The Kenyan shilling has depreciated by approximately 22.0% since the beginning of the year, contributing to the escalating cost of living for millions of Kenyan citizens who must allocate more funds for basic goods and services.
According to recent data from the Kenya National Bureau of Statistics, the Consumer Price Index (CPI), which gauges the fluctuation in prices for a range of goods and services, increased by 9.8% in September 2023 in comparison to the same month the previous year. This signifies a substantial decline in the purchasing power of the Kenyan Shilling over the past year.
To illustrate, an individual who possessed KES 1,000 in notes in October 2022 would now find that this amount can only acquire goods worth KES 850. The erosion of the currency’s value can be attributed to factors such as inflation, currency devaluation, and various taxes.

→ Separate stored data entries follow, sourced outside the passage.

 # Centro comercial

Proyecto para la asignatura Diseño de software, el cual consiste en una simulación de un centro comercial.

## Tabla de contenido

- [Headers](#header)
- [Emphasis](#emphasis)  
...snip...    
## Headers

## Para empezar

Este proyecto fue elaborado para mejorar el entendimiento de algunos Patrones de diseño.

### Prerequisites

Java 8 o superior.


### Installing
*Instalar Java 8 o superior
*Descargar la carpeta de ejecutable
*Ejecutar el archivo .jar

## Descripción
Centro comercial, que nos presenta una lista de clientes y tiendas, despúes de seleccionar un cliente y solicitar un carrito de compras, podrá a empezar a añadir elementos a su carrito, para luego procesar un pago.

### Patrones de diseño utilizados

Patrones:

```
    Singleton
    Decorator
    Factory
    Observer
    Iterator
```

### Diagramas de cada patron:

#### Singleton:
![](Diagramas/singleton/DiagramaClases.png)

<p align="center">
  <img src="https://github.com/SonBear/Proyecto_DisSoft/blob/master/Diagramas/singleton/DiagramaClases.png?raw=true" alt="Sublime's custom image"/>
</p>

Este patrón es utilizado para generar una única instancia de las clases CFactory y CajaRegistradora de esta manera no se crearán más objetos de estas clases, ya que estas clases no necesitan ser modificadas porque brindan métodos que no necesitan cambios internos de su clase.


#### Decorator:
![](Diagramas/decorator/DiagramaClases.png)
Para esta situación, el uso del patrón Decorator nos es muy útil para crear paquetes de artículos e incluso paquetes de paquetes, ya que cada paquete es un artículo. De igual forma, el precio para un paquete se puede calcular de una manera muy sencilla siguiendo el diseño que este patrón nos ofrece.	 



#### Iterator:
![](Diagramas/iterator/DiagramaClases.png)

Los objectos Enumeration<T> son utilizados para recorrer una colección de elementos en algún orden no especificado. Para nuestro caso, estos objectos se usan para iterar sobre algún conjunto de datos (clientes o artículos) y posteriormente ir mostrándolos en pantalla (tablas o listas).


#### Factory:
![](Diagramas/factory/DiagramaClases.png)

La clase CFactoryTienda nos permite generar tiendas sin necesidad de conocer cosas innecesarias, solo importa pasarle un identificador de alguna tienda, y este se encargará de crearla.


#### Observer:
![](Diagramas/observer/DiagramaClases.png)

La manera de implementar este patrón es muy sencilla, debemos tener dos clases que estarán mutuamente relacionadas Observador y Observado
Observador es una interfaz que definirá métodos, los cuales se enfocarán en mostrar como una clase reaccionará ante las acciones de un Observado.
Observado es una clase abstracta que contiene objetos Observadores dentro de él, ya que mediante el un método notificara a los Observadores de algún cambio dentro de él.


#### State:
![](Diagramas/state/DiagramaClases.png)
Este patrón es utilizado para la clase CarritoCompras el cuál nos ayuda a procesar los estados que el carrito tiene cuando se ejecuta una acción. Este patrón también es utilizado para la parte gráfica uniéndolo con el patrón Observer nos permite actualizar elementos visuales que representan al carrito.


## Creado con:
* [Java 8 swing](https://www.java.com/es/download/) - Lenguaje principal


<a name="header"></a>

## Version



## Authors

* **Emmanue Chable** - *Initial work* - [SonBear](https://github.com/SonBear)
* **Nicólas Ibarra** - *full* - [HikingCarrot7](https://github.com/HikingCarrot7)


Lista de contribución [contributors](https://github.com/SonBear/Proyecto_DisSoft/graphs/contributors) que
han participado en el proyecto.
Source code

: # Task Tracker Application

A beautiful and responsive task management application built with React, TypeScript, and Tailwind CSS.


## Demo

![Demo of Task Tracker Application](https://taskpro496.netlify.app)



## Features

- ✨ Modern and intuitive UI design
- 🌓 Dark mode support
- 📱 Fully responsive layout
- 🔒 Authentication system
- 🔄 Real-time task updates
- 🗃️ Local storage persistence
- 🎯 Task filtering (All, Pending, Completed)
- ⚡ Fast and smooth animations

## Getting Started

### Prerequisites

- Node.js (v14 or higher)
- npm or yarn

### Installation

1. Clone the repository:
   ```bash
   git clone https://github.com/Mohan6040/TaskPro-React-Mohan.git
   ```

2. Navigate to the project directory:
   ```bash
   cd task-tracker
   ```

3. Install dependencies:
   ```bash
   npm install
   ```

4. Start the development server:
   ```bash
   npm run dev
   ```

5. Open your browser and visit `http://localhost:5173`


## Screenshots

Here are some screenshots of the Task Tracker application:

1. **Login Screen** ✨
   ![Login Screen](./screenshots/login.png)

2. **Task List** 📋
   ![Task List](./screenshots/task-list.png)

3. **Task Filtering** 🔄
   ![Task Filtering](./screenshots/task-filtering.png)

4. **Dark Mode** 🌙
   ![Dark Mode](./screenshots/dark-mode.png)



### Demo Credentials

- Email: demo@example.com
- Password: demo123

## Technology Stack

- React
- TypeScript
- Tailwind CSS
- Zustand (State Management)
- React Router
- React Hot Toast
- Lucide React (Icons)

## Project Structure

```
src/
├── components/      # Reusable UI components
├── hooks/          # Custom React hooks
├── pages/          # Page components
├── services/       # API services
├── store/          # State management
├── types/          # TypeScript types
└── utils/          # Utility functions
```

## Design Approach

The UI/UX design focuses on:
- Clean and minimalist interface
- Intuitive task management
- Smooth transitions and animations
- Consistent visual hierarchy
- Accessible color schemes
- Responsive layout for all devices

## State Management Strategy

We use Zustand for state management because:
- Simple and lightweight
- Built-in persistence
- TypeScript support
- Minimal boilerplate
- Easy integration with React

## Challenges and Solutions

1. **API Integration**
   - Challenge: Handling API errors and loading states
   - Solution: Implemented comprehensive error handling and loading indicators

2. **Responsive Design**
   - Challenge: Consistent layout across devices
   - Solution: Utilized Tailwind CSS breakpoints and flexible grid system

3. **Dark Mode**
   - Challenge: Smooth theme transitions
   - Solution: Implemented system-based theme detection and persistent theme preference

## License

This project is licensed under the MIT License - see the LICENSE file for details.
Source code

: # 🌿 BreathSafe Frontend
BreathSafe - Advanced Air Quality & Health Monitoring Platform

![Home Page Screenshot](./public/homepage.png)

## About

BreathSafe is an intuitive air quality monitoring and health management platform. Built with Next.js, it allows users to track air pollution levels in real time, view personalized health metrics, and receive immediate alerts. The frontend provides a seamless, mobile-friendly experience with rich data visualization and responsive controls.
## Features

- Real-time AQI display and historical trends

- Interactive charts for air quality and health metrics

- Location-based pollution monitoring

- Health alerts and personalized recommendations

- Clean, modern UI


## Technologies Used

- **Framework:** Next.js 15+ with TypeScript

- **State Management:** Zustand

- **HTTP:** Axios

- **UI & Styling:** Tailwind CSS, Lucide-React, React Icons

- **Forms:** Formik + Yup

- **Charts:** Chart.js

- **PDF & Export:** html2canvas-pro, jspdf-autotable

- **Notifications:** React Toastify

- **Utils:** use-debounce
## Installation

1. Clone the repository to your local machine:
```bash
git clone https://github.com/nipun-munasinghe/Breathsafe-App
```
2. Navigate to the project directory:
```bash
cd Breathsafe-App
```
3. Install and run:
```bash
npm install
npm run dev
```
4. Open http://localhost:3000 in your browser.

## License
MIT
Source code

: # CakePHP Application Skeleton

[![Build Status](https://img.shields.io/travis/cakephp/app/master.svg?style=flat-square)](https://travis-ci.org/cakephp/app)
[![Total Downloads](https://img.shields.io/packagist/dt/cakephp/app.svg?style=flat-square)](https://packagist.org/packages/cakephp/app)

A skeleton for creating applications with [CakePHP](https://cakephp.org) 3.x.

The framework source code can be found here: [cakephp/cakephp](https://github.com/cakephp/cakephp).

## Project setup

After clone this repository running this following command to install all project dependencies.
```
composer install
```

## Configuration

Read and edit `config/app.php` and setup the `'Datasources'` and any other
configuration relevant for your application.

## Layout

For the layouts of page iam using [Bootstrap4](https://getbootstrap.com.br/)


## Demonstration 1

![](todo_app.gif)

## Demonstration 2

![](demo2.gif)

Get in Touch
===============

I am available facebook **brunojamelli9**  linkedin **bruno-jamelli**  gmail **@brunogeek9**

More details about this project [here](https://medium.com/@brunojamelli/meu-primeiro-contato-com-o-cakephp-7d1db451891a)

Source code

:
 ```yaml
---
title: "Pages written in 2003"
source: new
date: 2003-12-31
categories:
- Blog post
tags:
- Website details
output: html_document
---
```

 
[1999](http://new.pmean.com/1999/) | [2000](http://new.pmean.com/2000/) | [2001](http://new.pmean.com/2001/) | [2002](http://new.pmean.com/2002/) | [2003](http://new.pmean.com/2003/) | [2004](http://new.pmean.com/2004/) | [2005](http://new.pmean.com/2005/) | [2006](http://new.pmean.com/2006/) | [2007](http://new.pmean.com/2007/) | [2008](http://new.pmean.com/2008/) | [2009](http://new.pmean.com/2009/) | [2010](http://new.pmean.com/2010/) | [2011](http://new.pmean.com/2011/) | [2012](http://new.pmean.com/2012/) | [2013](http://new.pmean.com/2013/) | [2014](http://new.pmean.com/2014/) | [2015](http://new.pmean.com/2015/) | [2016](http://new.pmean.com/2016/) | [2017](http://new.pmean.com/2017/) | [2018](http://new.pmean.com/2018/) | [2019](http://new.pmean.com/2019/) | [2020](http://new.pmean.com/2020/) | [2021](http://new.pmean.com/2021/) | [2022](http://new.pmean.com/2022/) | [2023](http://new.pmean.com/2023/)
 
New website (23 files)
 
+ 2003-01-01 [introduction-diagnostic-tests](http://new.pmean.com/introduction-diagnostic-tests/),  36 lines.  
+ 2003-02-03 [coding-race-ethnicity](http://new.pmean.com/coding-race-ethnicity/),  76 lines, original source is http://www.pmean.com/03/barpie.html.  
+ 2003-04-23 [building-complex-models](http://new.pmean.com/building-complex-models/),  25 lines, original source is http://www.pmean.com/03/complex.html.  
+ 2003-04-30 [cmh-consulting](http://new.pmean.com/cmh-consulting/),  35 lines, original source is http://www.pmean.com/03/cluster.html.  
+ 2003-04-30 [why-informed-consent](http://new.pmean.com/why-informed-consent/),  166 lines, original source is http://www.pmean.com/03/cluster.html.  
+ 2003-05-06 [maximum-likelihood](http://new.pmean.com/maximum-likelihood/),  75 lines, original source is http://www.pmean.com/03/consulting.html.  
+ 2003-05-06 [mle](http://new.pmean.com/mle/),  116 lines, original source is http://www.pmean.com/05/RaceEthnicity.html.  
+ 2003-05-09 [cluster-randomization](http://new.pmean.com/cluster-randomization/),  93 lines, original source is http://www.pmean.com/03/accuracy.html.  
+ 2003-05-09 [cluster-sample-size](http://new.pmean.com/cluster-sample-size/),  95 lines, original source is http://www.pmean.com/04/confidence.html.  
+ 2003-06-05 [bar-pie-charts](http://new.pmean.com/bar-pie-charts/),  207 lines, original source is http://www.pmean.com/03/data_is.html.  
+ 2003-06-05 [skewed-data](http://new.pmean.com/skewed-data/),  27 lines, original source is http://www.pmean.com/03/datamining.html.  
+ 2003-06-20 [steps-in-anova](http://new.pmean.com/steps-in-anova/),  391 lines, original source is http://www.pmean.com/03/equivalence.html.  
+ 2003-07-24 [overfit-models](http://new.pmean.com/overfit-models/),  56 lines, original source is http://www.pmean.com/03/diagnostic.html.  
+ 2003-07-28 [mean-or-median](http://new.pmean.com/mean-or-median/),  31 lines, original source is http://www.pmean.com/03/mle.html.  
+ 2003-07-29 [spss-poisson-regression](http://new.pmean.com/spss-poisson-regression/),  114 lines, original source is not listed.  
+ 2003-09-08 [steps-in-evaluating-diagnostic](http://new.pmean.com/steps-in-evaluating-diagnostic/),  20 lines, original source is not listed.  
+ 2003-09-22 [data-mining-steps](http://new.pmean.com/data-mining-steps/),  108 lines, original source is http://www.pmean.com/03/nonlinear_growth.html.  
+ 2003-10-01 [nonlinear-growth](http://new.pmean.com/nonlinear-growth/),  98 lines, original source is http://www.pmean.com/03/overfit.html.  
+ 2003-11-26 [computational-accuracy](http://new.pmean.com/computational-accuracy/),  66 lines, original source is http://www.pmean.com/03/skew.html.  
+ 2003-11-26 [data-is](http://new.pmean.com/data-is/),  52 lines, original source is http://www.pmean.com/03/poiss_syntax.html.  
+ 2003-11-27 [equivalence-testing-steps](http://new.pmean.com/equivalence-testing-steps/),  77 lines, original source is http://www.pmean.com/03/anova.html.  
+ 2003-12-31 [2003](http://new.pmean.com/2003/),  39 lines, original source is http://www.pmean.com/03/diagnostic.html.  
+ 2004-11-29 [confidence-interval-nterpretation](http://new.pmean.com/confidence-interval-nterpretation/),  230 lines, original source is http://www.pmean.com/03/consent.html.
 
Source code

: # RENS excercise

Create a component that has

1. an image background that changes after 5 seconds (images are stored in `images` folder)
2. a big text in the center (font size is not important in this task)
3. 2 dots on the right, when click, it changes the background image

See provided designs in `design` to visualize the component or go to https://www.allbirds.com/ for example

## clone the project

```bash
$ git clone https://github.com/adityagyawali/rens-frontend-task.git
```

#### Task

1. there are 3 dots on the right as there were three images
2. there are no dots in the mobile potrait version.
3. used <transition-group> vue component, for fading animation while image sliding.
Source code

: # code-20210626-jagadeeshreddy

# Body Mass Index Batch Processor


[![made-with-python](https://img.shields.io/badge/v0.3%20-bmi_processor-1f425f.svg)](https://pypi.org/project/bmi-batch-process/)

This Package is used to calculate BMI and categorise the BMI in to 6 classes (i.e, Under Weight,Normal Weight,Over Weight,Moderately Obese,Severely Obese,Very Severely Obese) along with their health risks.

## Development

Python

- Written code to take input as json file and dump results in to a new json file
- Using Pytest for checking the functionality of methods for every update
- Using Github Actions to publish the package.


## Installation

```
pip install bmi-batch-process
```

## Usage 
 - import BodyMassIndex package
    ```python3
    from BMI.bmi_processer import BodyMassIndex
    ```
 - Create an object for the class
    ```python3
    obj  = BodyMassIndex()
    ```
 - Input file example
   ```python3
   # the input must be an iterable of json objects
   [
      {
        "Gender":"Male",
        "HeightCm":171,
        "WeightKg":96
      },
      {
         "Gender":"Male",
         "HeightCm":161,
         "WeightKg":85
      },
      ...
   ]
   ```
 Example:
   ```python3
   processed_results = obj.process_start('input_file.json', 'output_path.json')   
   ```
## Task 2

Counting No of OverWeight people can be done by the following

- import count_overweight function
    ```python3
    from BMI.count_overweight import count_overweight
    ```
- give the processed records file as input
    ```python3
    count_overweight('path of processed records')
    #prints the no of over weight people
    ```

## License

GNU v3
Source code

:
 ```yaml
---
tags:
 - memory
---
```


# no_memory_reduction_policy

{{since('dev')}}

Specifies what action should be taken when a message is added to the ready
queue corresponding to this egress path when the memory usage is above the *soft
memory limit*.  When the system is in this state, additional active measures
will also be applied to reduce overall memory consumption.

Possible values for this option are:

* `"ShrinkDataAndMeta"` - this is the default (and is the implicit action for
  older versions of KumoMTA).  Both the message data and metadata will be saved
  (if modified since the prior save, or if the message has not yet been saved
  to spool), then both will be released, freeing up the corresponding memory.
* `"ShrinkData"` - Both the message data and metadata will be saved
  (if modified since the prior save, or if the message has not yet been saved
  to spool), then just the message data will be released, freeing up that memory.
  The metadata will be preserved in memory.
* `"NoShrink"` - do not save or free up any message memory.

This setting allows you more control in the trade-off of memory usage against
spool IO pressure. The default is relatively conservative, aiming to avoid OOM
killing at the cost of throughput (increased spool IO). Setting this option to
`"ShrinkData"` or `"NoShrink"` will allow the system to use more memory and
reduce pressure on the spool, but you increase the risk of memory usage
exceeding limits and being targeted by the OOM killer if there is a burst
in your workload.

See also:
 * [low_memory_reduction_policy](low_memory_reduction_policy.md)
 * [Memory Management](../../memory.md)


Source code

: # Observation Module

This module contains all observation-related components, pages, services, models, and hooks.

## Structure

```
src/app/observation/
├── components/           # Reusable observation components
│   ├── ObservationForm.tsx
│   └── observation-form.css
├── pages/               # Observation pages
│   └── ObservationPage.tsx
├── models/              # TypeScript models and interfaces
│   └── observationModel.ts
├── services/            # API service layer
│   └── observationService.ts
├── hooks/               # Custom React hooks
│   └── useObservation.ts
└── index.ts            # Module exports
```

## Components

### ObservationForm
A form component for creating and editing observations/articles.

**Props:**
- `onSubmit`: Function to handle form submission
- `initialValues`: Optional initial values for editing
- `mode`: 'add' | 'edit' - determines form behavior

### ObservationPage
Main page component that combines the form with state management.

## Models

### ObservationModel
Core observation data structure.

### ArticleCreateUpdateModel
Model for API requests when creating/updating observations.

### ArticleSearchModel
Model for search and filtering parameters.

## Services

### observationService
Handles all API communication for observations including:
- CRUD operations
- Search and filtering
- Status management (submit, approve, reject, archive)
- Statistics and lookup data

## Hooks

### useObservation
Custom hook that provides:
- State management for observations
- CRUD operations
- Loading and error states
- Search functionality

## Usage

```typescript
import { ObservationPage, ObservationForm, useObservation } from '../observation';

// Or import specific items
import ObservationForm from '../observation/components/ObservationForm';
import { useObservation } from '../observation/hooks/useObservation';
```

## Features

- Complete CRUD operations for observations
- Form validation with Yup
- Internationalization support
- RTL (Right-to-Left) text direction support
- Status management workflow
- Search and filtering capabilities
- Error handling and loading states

The primary drivers of inflation in Kenya are food and fuel prices, which constitute over half of the CPI basket. Food prices escalated by 12.4% in September 2023 compared to September 2022, while fuel prices surged by 25.7% during the same period. The elevated costs of food and fuel have cascading effects on other sectors of the economy, including transportation, housing, healthcare, and education, all of which become pricier as a result.
The depreciation of the Kenyan shilling against major currencies like the US dollar, the euro, and the pound sterling has also contributed to the inflationary trend. The shilling has weakened from an average exchange rate of 108.6 per dollar in October 2022 to 150.8 per dollar in October 2023, as reported by the Central Bank of Kenya. This entails that Kenya must allocate more funds for its imports, which make up approximately 40% of its Gross Domestic Product (GDP). Kenya primarily imports machinery, petroleum products, chemicals, and pharmaceuticals, which are vital for its industrial and agricultural sectors.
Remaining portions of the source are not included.